§ **Work to complete**
Without any pictures, restate the full set of records below exactly.

§ **Records from a collection**
──────────

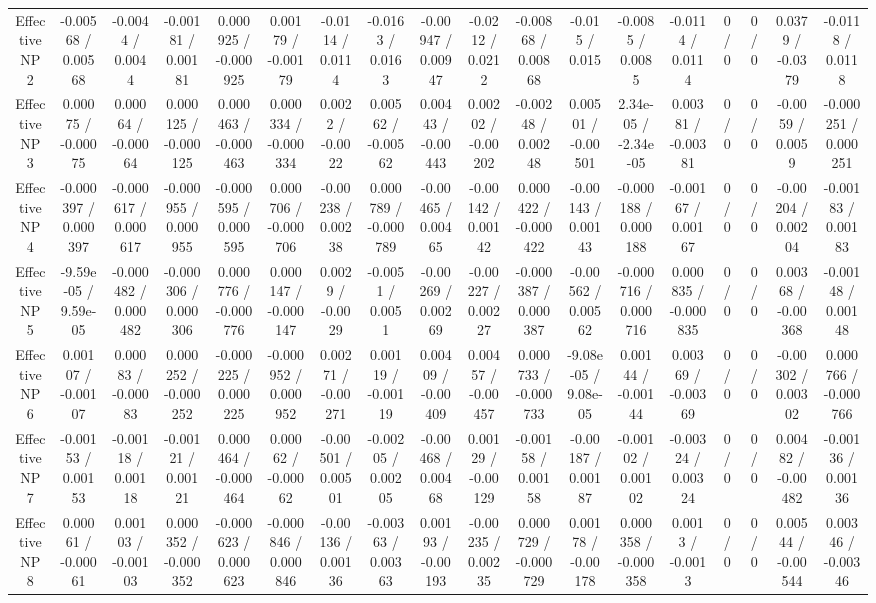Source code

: \documentclass[10pt]{article}
\begin{document}
\begin{table}[htbp]
\begin{center}
\begin{tabular}{|c|c|c|c|c|c|c|c|c|c|c|c|c|c|c|c|c|c|}
  Effective NP 2 & -0.00568 / 0.00568 & -0.0044 / 0.0044 & -0.00181 / 0.00181 & 0.000925 / -0.000925 & 0.00179 / -0.00179 & -0.0114 / 0.0114 & -0.0163 / 0.0163 & -0.00947 / 0.00947 & -0.0212 / 0.0212 & -0.00868 / 0.00868 & -0.015 / 0.015 & -0.0085 / 0.0085 & -0.0114 / 0.0114 & 0 / 0 & 0 / 0 & 0.0379 / -0.0379 & -0.0118 / 0.0118 \\ 
  Effective NP 3 & 0.00075 / -0.00075 & 0.00064 / -0.00064 & 0.000125 / -0.000125 & 0.000463 / -0.000463 & 0.000334 / -0.000334 & 0.0022 / -0.0022 & 0.00562 / -0.00562 & 0.00443 / -0.00443 & 0.00202 / -0.00202 & -0.00248 / 0.00248 & 0.00501 / -0.00501 & 2.34e-05 / -2.34e-05 & 0.00381 / -0.00381 & 0 / 0 & 0 / 0 & -0.0059 / 0.0059 & -0.000251 / 0.000251 \\ 
  Effective NP 4 & -0.000397 / 0.000397 & -0.000617 / 0.000617 & -0.000955 / 0.000955 & -0.000595 / 0.000595 & 0.000706 / -0.000706 & -0.00238 / 0.00238 & 0.000789 / -0.000789 & -0.00465 / 0.00465 & -0.00142 / 0.00142 & 0.000422 / -0.000422 & -0.00143 / 0.00143 & -0.000188 / 0.000188 & -0.00167 / 0.00167 & 0 / 0 & 0 / 0 & -0.00204 / 0.00204 & -0.00183 / 0.00183 \\ 
  Effective NP 5 & -9.59e-05 / 9.59e-05 & -0.000482 / 0.000482 & -0.000306 / 0.000306 & 0.000776 / -0.000776 & 0.000147 / -0.000147 & 0.0029 / -0.0029 & -0.0051 / 0.0051 & -0.00269 / 0.00269 & -0.00227 / 0.00227 & -0.000387 / 0.000387 & -0.00562 / 0.00562 & -0.000716 / 0.000716 & 0.000835 / -0.000835 & 0 / 0 & 0 / 0 & 0.00368 / -0.00368 & -0.00148 / 0.00148 \\ 
  Effective NP 6 & 0.00107 / -0.00107 & 0.00083 / -0.00083 & 0.000252 / -0.000252 & -0.000225 / 0.000225 & -0.000952 / 0.000952 & 0.00271 / -0.00271 & 0.00119 / -0.00119 & 0.00409 / -0.00409 & 0.00457 / -0.00457 & 0.000733 / -0.000733 & -9.08e-05 / 9.08e-05 & 0.00144 / -0.00144 & 0.00369 / -0.00369 & 0 / 0 & 0 / 0 & -0.00302 / 0.00302 & 0.000766 / -0.000766 \\ 
  Effective NP 7 & -0.00153 / 0.00153 & -0.00118 / 0.00118 & -0.00121 / 0.00121 & 0.000464 / -0.000464 & 0.00062 / -0.00062 & -0.00501 / 0.00501 & -0.00205 / 0.00205 & -0.00468 / 0.00468 & 0.00129 / -0.00129 & -0.00158 / 0.00158 & -0.00187 / 0.00187 & -0.00102 / 0.00102 & -0.00324 / 0.00324 & 0 / 0 & 0 / 0 & 0.00482 / -0.00482 & -0.00136 / 0.00136 \\ 
  Effective NP 8 & 0.00061 / -0.00061 & 0.00103 / -0.00103 & 0.000352 / -0.000352 & -0.000623 / 0.000623 & -0.000846 / 0.000846 & -0.00136 / 0.00136 & -0.00363 / 0.00363 & 0.00193 / -0.00193 & -0.00235 / 0.00235 & 0.000729 / -0.000729 & 0.00178 / -0.00178 & 0.000358 / -0.000358 & 0.0013 / -0.0013 & 0 / 0 & 0 / 0 & 0.00544 / -0.00544 & 0.00346 / -0.00346 \\ 

\end{tabular}
\end{center}
\end{table}
\end{document}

──────────

§ **Finished task**
Source code

: \documentclass[10pt]{article}
\begin{document}
\begin{table}[htbp]
\begin{center}
\begin{tabular}{|c|c|c|c|c|c|c|c|c|c|c|c|c|c|c|c|c|c|}
  Effective NP 2 & -0.00568 / 0.00568 & -0.0044 / 0.0044 & -0.00181 / 0.00181 & 0.000925 / -0.000925 & 0.00179 / -0.00179 & -0.0114 / 0.0114 & -0.0163 / 0.0163 & -0.00947 / 0.00947 & -0.0212 / 0.0212 & -0.00868 / 0.00868 & -0.015 / 0.015 & -0.0085 / 0.0085 & -0.0114 / 0.0114 & 0 / 0 & 0 / 0 & 0.0379 / -0.0379 & -0.0118 / 0.0118 \\ 
  Effective NP 3 & 0.00075 / -0.00075 & 0.00064 / -0.00064 & 0.000125 / -0.000125 & 0.000463 / -0.000463 & 0.000334 / -0.000334 & 0.0022 / -0.0022 & 0.00562 / -0.00562 & 0.00443 / -0.00443 & 0.00202 / -0.00202 & -0.00248 / 0.00248 & 0.00501 / -0.00501 & 2.34e-05 / -2.34e-05 & 0.00381 / -0.00381 & 0 / 0 & 0 / 0 & -0.0059 / 0.0059 & -0.000251 / 0.000251 \\ 
  Effective NP 4 & -0.000397 / 0.000397 & -0.000617 / 0.000617 & -0.000955 / 0.000955 & -0.000595 / 0.000595 & 0.000706 / -0.000706 & -0.00238 / 0.00238 & 0.000789 / -0.000789 & -0.00465 / 0.00465 & -0.00142 / 0.00142 & 0.000422 / -0.000422 & -0.00143 / 0.00143 & -0.000188 / 0.000188 & -0.00167 / 0.00167 & 0 / 0 & 0 / 0 & -0.00204 / 0.00204 & -0.00183 / 0.00183 \\ 
  Effective NP 5 & -9.59e-05 / 9.59e-05 & -0.000482 / 0.000482 & -0.000306 / 0.000306 & 0.000776 / -0.000776 & 0.000147 / -0.000147 & 0.0029 / -0.0029 & -0.0051 / 0.0051 & -0.00269 / 0.00269 & -0.00227 / 0.00227 & -0.000387 / 0.000387 & -0.00562 / 0.00562 & -0.000716 / 0.000716 & 0.000835 / -0.000835 & 0 / 0 & 0 / 0 & 0.00368 / -0.00368 & -0.00148 / 0.00148 \\ 
  Effective NP 6 & 0.00107 / -0.00107 & 0.00083 / -0.00083 & 0.000252 / -0.000252 & -0.000225 / 0.000225 & -0.000952 / 0.000952 & 0.00271 / -0.00271 & 0.00119 / -0.00119 & 0.00409 / -0.00409 & 0.00457 / -0.00457 & 0.000733 / -0.000733 & -9.08e-05 / 9.08e-05 & 0.00144 / -0.00144 & 0.00369 / -0.00369 & 0 / 0 & 0 / 0 & -0.00302 / 0.00302 & 0.000766 / -0.000766 \\ 
  Effective NP 7 & -0.00153 / 0.00153 & -0.00118 / 0.00118 & -0.00121 / 0.00121 & 0.000464 / -0.000464 & 0.00062 / -0.00062 & -0.00501 / 0.00501 & -0.00205 / 0.00205 & -0.00468 / 0.00468 & 0.00129 / -0.00129 & -0.00158 / 0.00158 & -0.00187 / 0.00187 & -0.00102 / 0.00102 & -0.00324 / 0.00324 & 0 / 0 & 0 / 0 & 0.00482 / -0.00482 & -0.00136 / 0.00136 \\ 
  Effective NP 8 & 0.00061 / -0.00061 & 0.00103 / -0.00103 & 0.000352 / -0.000352 & -0.000623 / 0.000623 & -0.000846 / 0.000846 & -0.00136 / 0.00136 & -0.00363 / 0.00363 & 0.00193 / -0.00193 & -0.00235 / 0.00235 & 0.000729 / -0.000729 & 0.00178 / -0.00178 & 0.000358 / -0.000358 & 0.0013 / -0.0013 & 0 / 0 & 0 / 0 & 0.00544 / -0.00544 & 0.00346 / -0.00346 \\ 

\end{tabular}
\end{center}
\end{table}
\end{document}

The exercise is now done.